## About this exercise
Retype the opening lines of the listing below, ending with the line that contains "7. Bare Nuclei", and leave out any pictures.

## Records shown
▼▼▼

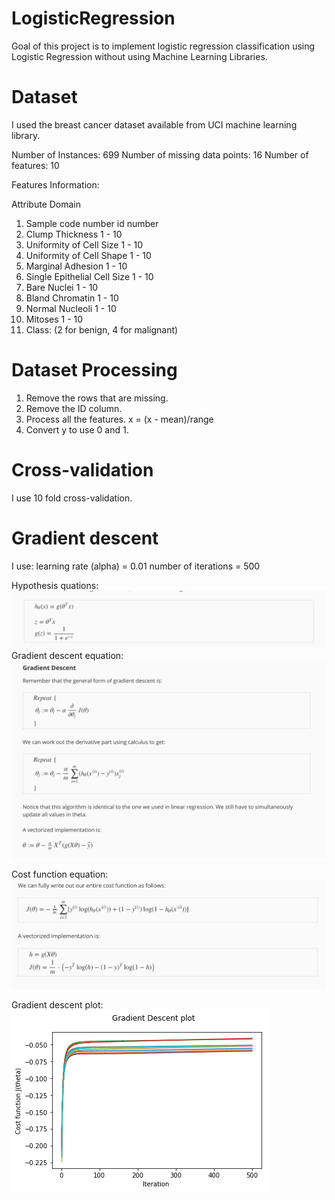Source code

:# LogisticRegression
Goal of this project is to implement logistic regression classification using Logistic Regression without using Machine Learning Libraries.

# Dataset
I used the breast cancer dataset available from UCI machine learning library.

Number of Instances: 699
Number of missing data points: 16
Number of features: 10

Features Information:

   Attribute                     Domain
   1. Sample code number            id number
   2. Clump Thickness               1 - 10
   3. Uniformity of Cell Size       1 - 10
   4. Uniformity of Cell Shape      1 - 10
   5. Marginal Adhesion             1 - 10
   6. Single Epithelial Cell Size   1 - 10
   7. Bare Nuclei                   1 - 10
   8. Bland Chromatin               1 - 10
   9. Normal Nucleoli               1 - 10
  10. Mitoses                       1 - 10
  11. Class:                        (2 for benign, 4 for malignant)
  
# Dataset Processing
1. Remove the rows that are missing.
2. Remove the ID column.
3. Process all the features.
   x = (x - mean)/range
4. Convert y to use 0 and 1.

# Cross-validation
I use 10 fold cross-validation.

# Gradient descent
I use:
learning rate (alpha) = 0.01
number of iterations = 500

Hypothesis quations:
![H](/images/hypothesis.png?raw=true)
Gradient descent equation:
![GD](/images/gradient_descent.png?raw=true)

Cost function equation:
![C](/images/cost.png?raw=true)

Gradient descent plot:
![GD](/images/gradient_descent_plot.png?raw=true)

▲▲▲

## Expected output
Source code

:# LogisticRegression
Goal of this project is to implement logistic regression classification using Logistic Regression without using Machine Learning Libraries.

# Dataset
I used the breast cancer dataset available from UCI machine learning library.

Number of Instances: 699
Number of missing data points: 16
Number of features: 10

Features Information:

   Attribute                     Domain
   1. Sample code number            id number
   2. Clump Thickness               1 - 10
   3. Uniformity of Cell Size       1 - 10
   4. Uniformity of Cell Shape      1 - 10
   5. Marginal Adhesion             1 - 10
   6. Single Epithelial Cell Size   1 - 10
   7. Bare Nuclei                   1 - 10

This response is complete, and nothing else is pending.